Accounts of War

Chauncey Wichterman

Chauncey Wichterman, Sanborn, NY“Like many other young men during the great rebellion who went forth in defense of the Old Flag, Chauncey—then a student at the High School at Lockport—dropped his books and went into the army. He was enrolled as a musician Sept. 1, 1862, for three years or during the war, in Co. H, 151st N. Y. Vol. Infantry, and was discharged with the regiment at the close of the war, June 26, 1865. The 151st being a part of the 1st Brigade of the 3d Division of the 6th Army Corps of the Army of the Potomac, his destiny was to see some rough service in the bloody campaign of 1864, under the fearless and inspiring Gen. Phil H. Sheridan.

“Chauncey’s recollection after almost forty years is quite vivid of the time when Sheridan, near the close of the campaign of ’64, had set his camp along Cedar Creek, just above the North Fork, and had hurried off to Washington on some urgent war business, and the Confederate army under Gen.
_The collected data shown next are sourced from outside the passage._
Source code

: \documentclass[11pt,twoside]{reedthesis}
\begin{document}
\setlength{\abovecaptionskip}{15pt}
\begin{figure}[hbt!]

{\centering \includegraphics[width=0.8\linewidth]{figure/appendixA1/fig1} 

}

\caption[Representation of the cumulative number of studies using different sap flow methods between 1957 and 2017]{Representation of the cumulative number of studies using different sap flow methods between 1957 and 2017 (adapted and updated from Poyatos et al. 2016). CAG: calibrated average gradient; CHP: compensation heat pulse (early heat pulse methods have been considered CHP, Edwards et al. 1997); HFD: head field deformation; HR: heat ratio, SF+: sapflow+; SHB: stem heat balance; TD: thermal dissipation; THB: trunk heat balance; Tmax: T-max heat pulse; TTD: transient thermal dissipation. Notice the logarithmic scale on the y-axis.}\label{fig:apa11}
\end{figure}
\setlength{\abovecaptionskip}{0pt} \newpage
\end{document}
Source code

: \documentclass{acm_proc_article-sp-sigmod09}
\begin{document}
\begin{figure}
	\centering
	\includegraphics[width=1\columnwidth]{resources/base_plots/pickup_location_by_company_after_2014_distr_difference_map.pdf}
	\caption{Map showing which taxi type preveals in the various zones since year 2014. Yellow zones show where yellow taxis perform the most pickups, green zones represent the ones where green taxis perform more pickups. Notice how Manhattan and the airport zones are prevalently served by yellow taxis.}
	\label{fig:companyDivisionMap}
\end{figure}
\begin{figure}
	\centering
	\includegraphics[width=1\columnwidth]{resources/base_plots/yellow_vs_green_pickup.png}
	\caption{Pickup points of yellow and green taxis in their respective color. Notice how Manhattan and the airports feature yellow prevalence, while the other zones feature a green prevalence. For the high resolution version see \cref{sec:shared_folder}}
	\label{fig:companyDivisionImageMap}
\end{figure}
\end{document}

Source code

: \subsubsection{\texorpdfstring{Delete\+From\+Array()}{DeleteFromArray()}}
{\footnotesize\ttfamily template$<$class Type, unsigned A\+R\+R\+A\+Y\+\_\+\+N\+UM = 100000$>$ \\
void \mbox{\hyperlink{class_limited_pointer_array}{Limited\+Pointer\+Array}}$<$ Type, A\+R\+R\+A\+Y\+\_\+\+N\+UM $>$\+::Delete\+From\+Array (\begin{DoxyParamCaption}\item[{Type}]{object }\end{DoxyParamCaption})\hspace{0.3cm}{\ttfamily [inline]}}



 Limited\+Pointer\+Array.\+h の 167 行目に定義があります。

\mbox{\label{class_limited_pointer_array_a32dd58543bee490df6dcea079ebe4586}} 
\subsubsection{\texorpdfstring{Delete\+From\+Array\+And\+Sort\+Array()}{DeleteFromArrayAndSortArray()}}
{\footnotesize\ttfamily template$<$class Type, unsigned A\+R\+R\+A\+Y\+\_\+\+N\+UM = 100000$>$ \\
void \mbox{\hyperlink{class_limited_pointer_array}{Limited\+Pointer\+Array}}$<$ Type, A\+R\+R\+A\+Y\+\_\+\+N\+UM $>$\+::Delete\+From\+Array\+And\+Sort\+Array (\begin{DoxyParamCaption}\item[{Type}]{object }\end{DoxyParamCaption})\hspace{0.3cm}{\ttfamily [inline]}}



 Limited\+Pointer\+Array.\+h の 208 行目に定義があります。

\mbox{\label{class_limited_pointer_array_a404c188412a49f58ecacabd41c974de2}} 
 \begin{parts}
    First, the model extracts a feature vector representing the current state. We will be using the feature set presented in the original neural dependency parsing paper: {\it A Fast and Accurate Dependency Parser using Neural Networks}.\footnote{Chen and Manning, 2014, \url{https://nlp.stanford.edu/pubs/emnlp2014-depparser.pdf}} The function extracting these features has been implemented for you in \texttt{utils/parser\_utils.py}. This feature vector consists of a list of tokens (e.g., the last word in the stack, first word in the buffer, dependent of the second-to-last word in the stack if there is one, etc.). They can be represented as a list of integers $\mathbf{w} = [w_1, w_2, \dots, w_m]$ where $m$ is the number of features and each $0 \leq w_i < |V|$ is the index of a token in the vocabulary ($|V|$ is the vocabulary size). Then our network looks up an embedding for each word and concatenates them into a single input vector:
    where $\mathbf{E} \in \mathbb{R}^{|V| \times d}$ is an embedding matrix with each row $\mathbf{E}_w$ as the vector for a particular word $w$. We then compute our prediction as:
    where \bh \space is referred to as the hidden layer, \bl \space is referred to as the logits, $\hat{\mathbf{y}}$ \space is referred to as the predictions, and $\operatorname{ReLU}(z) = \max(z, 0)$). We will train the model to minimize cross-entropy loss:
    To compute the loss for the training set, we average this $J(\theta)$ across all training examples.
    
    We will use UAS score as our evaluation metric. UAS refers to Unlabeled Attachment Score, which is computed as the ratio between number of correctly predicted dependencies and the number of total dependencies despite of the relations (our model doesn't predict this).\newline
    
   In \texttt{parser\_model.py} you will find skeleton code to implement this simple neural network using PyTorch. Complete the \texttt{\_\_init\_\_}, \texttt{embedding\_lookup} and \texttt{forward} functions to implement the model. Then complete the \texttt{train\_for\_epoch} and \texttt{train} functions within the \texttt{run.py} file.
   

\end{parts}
Early made a sudden and impetuous attack before the break of day, Oct. 19, driving our entire army back about four miles, taking 1,400 prisoners and 24 pieces of artillery, and menacing it with a complete and disastrous rout. Sheridan had just at the critical moment of impending calamity arrived at Winchester from Washington, when, hearing by the noise of the heavy guns that his troops were having a serious time, he dashed off to the front with his escort as fast as the horses could run. Chauncey, standing close to the road on which the dashing General came, remembers the very moment when he arrived, leading his escort at some distance, hat in hand, covered with dust, his fiery black charger panting and foaming all over with a lather of sweat; how he was hailed all along the wavering lines with vociferous shouts of delight and applause; how he shouted something in language, as he dashed by, that would not look well in print, but which stirred his men to the highest pitch of enthusiasm; and how, inspired by his words and presence, the pressed divisions and corps soon again compactly united, ready and eager to meet the expected renewed onset of the now exulting enemy. But there was no waiting. The ebb tide for the foe had now set in, and there was no preventing the recession. At Sheridan’s command the whole line advanced with a fervor and firmness that was irresistible, that soon compelled the Confederates to give way at all points and changed their fierce and sudden morning assault into one of the most decisive routs of the whole war; and that closed Sheridan’s campaign of ’64 with a glorious victory, retaking the 24 lost guns, and capturing 24 Confederate pieces in addition, besides many other trophies, and in turn taking as many prisoners from their ranks as they had taken from us and hurried away to rear in the morning.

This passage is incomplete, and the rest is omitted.